For the tens of thousands of families for whom no abuse or neglect is found, an investigation alone can still trigger trauma through intrusive inquiries, prolonged uncertainty and reputational damage.

Kentucky is not unique; this is the reality of child welfare systems nationwide. We have built expansive systems intended to protect children, predicated on broad public surveillance and mandatory reporting. It is to be expected that such a system will generate good-faith concerns that do not ultimately pan out. But when a system operating at this scale is granted extraordinary discretion without sufficient oversight, a fundamental question emerges: who ensures accountability?
At the state level, Kentucky’s Department for Community Based Services, housed within the Cabinet for Health and Family Services, wields enormous authority over families’ lives. Oversight mechanisms exist, but they are fragmented and constrained.

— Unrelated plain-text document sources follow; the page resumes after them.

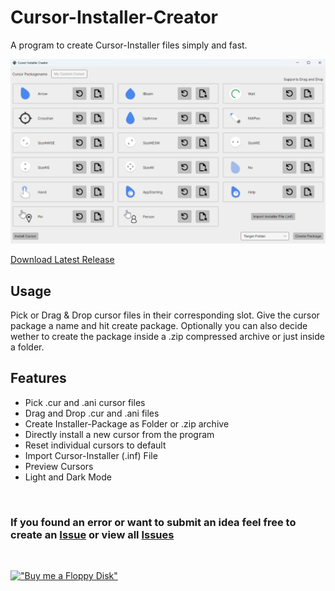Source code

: # Cursor-Installer-Creator

A program to create Cursor-Installer files simply and fast.

<picture>
  <source media="(prefers-color-scheme: dark)" srcset="https://raw.githubusercontent.com/Der-Floh/Cursor-Installer-Creator/main/Resources/preview-dark.png">
  <img alt="Shows a preview of the Cursor-Installer-Creator" src="https://raw.githubusercontent.com/Der-Floh/Cursor-Installer-Creator/main/Resources/preview-light.png">
</picture>

[Download Latest Release](https://github.com/Der-Floh/Cursor-Installer-Creator/releases/latest)

## Usage

Pick or Drag & Drop cursor files in their corresponding slot. Give the cursor package a name and hit create package. Optionally you can also decide wether to create the package inside a .zip compressed archive or just inside a folder.

## Features

- Pick .cur and .ani cursor files
- Drag and Drop .cur and .ani files
- Create Installer-Package as Folder or .zip archive
- Directly install a new cursor from the program
- Reset individual cursors to default
- Import Cursor-Installer (.inf) File
- Preview Cursors
- Light and Dark Mode

&nbsp;

### If you found an error or want to submit an idea feel free to create an [Issue](https://github.com/Der-Floh/Cursor-Installer-Creator/issues/new) or view all [Issues](https://github.com/Der-Floh/Cursor-Installer-Creator/issues)

&nbsp;

[!["Buy me a Floppy Disk"](https://www.buymeacoffee.com/assets/img/custom_images/orange_img.png)](https://www.buymeacoffee.com/der_floh)
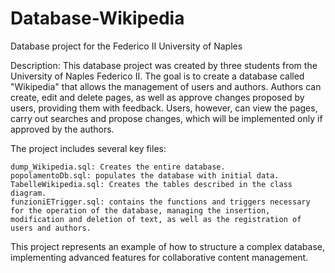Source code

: # Database-Wikipedia

Database project for the Federico II University of Naples

Description:
This database project was created by three students from the University of Naples Federico II. The goal is to create a database called "Wikipedia" that allows the management of users and authors. Authors can create, edit and delete pages, as well as approve changes proposed by users, providing them with feedback. Users, however, can view the pages, carry out searches and propose changes, which will be implemented only if approved by the authors.

The project includes several key files:

    dump_Wikipedia.sql: Creates the entire database.
    popolamentoDb.sql: populates the database with initial data.
    TabelleWikipedia.sql: Creates the tables described in the class diagram.
    funzioniETrigger.sql: contains the functions and triggers necessary for the operation of the database, managing the insertion, modification and deletion of text, as well as the registration of users and authors.

This project represents an example of how to structure a complex database, implementing advanced features for collaborative content management.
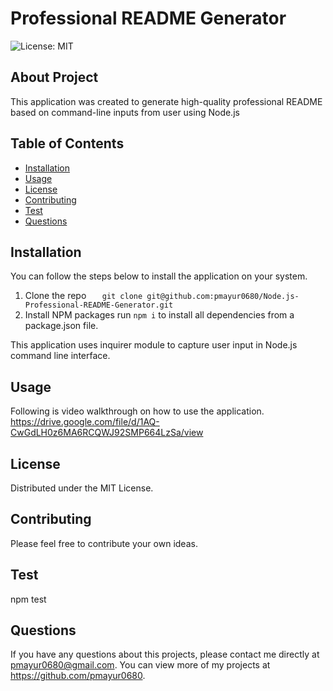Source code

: # Professional README Generator
![License: MIT](https://img.shields.io/badge/License-MIT-yellow.svg)
## About Project
This application was created to generate high-quality professional README based on command-line inputs from user using Node.js
## Table of Contents
  - [Installation](#installation)
  - [Usage](#usage)
  - [License](#license)  
  - [Contributing](#contributing)
  - [Test](#test)  
  - [Questions](#questions)  
## Installation
You can follow the steps below to install the application on your system.

1. Clone the repo
`    git clone git@github.com:pmayur0680/Node.js-Professional-README-Generator.git
`    
2. Install NPM packages
    run `npm i` to install all dependencies from a package.json file.

This application uses inquirer module to capture user input in Node.js command line interface.

## Usage
Following is video walkthrough on how to use the application.
https://drive.google.com/file/d/1AQ-CwGdLH0z6MA6RCQWJ92SMP664LzSa/view

## License
Distributed under the MIT License.
## Contributing
Please feel free to contribute your own ideas.
## Test
npm test
## Questions
If you have any questions about this projects, please contact me directly at pmayur0680@gmail.com. You can view more of my projects at https://github.com/pmayur0680.
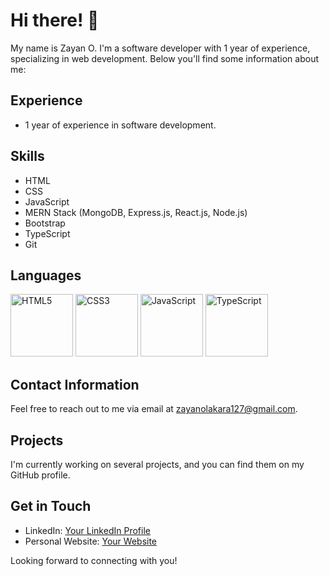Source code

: # Hi there! 👋

My name is Zayan O. I'm a software developer with 1 year of experience, specializing in web development. Below you'll find some information about me:

## Experience
- 1 year of experience in software development.

## Skills
- HTML
- CSS
- JavaScript
- MERN Stack (MongoDB, Express.js, React.js, Node.js)
- Bootstrap
- TypeScript
- Git

## Languages
<img src="https://img.shields.io/badge/HTML5-E34F26?logo=html5&logoColor=white&style=flat" alt="HTML5" width="100" height="100">
<img src="https://img.shields.io/badge/CSS3-1572B6?logo=css3&logoColor=white&style=flat" alt="CSS3" width="100" height="100">
<img src="https://img.shields.io/badge/JavaScript-F7DF1E?logo=javascript&logoColor=black&style=flat" alt="JavaScript" width="100" height="100">
<img src="https://img.shields.io/badge/TypeScript-007ACC?logo=typescript&logoColor=white&style=flat" alt="TypeScript" width="100" height="100">

## Contact Information
Feel free to reach out to me via email at zayanolakara127@gmail.com.

## Projects
I'm currently working on several projects, and you can find them on my GitHub profile.

## Get in Touch
- LinkedIn: [Your LinkedIn Profile](https://www.linkedin.com/in/your-linkedin-profile)
- Personal Website: [Your Website](https://www.yourwebsite.com)

Looking forward to connecting with you!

The agency’s Office of the Ombudsman is tasked with “investigating complaints about any Cabinet for Health and Family Services employee or program,” according to its website. But the office lacks access to all records and cannot fully investigate many complaints. The Office of the Inspector General licenses and regulates the state’s child welfare providers, including its residential care facilities. It can investigate these entities, but only at the request of the cabinet’s secretary or other top officials, who might not have a strong incentive to look into ugly incidents that will yield bad publicity.
The state Attorney General’s office provides another potential check, particularly through enforcement of the Open Records Act. But even this mechanism exposes the limits of accountability. When a state agency violates open records law, a citizen may appeal to the Attorney General, who can issue an opinion, but cannot compel compliance. If an agency ignores that ruling, the citizen’s only remaining option is to file a lawsuit against the state. For most families, that option is financially and practically inaccessible.

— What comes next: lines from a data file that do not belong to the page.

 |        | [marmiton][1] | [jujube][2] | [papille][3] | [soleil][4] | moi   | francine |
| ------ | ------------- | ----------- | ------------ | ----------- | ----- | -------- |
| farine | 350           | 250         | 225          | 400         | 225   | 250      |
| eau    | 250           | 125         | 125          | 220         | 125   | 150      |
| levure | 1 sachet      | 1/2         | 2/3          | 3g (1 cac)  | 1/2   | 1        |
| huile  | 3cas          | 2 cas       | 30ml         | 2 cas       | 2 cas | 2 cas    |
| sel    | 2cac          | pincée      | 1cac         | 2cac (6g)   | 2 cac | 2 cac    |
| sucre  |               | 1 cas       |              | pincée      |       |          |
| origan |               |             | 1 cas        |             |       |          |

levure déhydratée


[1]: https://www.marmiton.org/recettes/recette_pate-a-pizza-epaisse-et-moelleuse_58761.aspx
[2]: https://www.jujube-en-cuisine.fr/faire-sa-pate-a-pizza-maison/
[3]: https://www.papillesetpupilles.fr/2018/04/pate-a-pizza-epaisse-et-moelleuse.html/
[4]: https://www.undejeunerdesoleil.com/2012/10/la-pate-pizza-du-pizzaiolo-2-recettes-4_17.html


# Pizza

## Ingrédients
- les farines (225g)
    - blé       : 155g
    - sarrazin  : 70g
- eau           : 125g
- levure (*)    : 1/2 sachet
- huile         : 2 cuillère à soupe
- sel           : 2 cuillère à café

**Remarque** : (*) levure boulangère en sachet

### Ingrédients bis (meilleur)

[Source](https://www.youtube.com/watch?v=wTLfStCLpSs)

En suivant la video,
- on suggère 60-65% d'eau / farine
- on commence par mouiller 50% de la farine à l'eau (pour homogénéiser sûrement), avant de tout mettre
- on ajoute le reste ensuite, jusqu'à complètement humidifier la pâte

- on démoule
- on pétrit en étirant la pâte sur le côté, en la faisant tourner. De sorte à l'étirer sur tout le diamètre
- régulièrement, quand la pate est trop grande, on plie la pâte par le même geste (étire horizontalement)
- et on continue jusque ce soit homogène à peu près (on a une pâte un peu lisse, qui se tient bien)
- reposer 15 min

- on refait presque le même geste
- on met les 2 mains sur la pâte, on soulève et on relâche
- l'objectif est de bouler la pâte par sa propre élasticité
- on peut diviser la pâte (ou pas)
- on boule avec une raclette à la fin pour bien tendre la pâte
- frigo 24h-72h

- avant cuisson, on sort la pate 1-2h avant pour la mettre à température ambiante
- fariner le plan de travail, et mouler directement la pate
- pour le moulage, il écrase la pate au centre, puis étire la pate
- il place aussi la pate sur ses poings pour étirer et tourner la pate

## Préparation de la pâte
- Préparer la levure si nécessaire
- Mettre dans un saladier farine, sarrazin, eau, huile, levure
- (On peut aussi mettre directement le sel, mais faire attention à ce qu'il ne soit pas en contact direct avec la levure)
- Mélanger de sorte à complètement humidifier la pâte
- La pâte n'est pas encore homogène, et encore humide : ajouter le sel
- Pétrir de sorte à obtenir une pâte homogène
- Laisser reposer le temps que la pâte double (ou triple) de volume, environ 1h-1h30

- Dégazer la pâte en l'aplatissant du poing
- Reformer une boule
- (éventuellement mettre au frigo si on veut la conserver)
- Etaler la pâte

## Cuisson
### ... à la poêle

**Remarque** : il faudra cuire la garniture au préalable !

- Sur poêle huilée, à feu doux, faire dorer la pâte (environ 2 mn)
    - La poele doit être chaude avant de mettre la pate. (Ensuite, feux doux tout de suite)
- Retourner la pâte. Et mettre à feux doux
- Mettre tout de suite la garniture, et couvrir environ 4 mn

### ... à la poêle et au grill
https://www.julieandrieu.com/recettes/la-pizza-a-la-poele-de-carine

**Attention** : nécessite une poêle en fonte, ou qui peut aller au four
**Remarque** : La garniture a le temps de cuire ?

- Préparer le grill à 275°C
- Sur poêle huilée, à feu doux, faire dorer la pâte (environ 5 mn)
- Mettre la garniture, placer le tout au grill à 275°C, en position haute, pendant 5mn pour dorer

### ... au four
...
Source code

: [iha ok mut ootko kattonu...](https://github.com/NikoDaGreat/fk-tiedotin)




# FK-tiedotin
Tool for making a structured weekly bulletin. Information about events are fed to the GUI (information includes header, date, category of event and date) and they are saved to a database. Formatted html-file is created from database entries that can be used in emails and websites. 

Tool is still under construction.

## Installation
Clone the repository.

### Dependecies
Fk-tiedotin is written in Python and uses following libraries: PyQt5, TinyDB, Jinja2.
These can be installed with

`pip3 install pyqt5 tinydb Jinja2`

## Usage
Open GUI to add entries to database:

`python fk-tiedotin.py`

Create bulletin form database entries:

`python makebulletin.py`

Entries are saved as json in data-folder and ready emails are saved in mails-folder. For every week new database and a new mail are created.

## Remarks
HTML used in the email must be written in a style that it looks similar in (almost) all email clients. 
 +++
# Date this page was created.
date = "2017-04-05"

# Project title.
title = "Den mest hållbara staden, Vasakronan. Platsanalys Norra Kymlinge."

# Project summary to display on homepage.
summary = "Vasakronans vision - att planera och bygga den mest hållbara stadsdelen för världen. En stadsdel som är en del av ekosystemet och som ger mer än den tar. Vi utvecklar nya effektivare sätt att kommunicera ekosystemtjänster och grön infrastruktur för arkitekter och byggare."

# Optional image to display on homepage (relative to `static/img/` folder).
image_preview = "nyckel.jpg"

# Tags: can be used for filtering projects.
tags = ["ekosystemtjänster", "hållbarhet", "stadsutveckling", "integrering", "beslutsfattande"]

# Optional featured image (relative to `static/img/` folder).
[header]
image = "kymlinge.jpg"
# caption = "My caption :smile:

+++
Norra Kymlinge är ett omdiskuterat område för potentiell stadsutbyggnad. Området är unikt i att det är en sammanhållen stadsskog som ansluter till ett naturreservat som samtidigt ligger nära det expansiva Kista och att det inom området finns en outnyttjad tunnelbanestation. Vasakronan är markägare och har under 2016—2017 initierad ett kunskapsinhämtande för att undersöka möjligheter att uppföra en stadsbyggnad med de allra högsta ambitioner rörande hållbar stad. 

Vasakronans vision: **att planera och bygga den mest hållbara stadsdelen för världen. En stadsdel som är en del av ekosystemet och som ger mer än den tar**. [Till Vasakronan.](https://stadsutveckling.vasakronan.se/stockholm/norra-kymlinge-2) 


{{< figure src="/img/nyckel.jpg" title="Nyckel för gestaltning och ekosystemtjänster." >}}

Recent reporting in Kentucky has underscored just how difficult it can be for citizens to obtain basic records about child welfare decisions, even in cases involving child fatalities. Transparency mechanisms technically exist, but they depend almost entirely on voluntary compliance. When agencies delay, deflect or withhold records, accountability collapses into a procedural maze with no meaningful enforcement.
The same is true regarding frontline workers operating within this structure, making decisions with profound consequences for families. Personnel evaluations of the workforce, and many internal reviews of performance, are exempt from public records laws, leaving families and the public unable to assess whether decision-making was appropriate or consistent. When oversight bodies cannot access records, initiate investigations or enforce corrective action, accountability becomes theoretical rather than real.

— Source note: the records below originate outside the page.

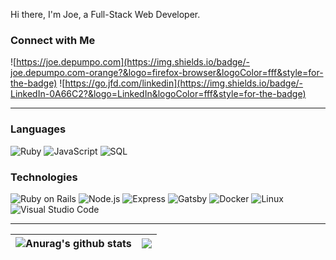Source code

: Hi there, I'm Joe, a Full-Stack Web Developer.

### Connect with Me
![https://joe.depumpo.com](https://img.shields.io/badge/-joe.depumpo.com-orange?&logo=firefox-browser&logoColor=fff&style=for-the-badge)
![https://go.jfd.com/linkedin](https://img.shields.io/badge/-LinkedIn-0A66C2?&logo=LinkedIn&logoColor=fff&style=for-the-badge)

---
### Languages

![Ruby](https://img.shields.io/badge/-Ruby-AE0700?&logo=Ruby&logoColor=fff&style=for-the-badge)
![JavaScript](https://img.shields.io/badge/-JavaScript-F4DC1E?&logo=JavaScript&logoColor=000&style=for-the-badge)
![SQL](https://img.shields.io/badge/-SQL-2F6792?&logo=PostgreSQL&logoColor=fff&style=for-the-badge)

### Technologies

![Ruby on Rails](https://img.shields.io/badge/-Rails-CC0000?&logo=Ruby-On-Rails&logoColor=fff&style=for-the-badge)
![Node.js](https://img.shields.io/badge/-Node.js-68A063?&logo=node.js&logoColor=fff&style=for-the-badge)
![Express](https://img.shields.io/badge/-Express-333?&logo=express&logoColor=fff&style=for-the-badge)
![Gatsby](https://img.shields.io/badge/-Gatsby-673399?&logo=Gatsby&logoColor=fff&style=for-the-badge)
![Docker](https://img.shields.io/badge/-Docker-1F97EE?&logo=Docker&logoColor=fff&style=for-the-badge)
![Linux](https://img.shields.io/badge/-Linux-FCC71F?&logo=Linux&logoColor=000&style=for-the-badge)
![Visual Studio Code](https://img.shields.io/badge/Visual%20Studio%20Code-0078d7.svg?style=for-the-badge&logo=visual-studio-code&logoColor=white)

---
| <img align="center" src="https://github-readme-stats.vercel.app/api?username=jdepumpo&show_icons=true&include_all_commits=true&theme=moltack&hide_border=true" alt="Anurag's github stats" /> | <img align="center" src="https://github-readme-stats.vercel.app/api/top-langs/?username=jdepumpo&layout=compact&theme=moltack&hide_border=true" /> |
| ------------- | ------------- |
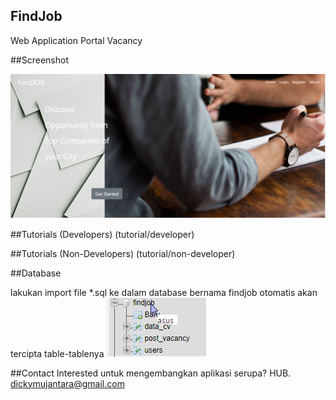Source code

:## FindJob
Web Application Portal Vacancy

##Screenshot

![homepage](assets/img/homepage.png)

##Tutorials (Developers)
(tutorial/developer)

##Tutorials (Non-Developers)
(tutorial/non-developer)


##Database

lakukan import file *.sql ke dalam database bernama findjob otomatis akan tercipta table-tablenya
![tables](assets/img/tables.png)

##Contact
Interested untuk mengembangkan aplikasi serupa? HUB. dickymujantara@gmail.com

Families, meanwhile, experience life-altering interventions with little recourse when mistakes are made. Internal investigations often prioritize institutional risk management over systemic learning. Families are held to strict standards; agencies are not.
This is not simply a procedural problem. It is a structural one. A system designed to protect children cannot function ethically when it resists transparency and shields itself from scrutiny. When agencies face no meaningful consequences for error or misconduct, families become collateral damage.
I have spent years working on child welfare reform in Kentucky and elsewhere, serving in statewide coalitions, contributing to prevention strategies and collaborating with policymakers. I have also experienced the system personally, so I have seen from multiple angles how limited accountability truly is in practice. The same agencies tasked with protecting and helping families are often insulated from meaningful oversight when they fail.
This is a national issue. From California to Kentucky, the same patterns persist: investigations launched, sometimes on thin allegations, families destabilized by investigations that go nowhere, and oversight mechanisms unable, or unwilling, to intervene. The scope of child welfare involvement continues to expand, while accountability mechanisms lag far behind.
We cannot continue to accept a system where families are subjected to intrusive state power without transparency, recourse or meaningful review. Oversight bodies must be empowered to access records, initiate investigations and enforce corrective action. Agencies must be held to standards at least as rigorous as those imposed on the families they investigate.
Until child welfare systems are subject to real accountability, families will remain vulnerable, trust will continue to erode and the system will fail the very people it was created to protect.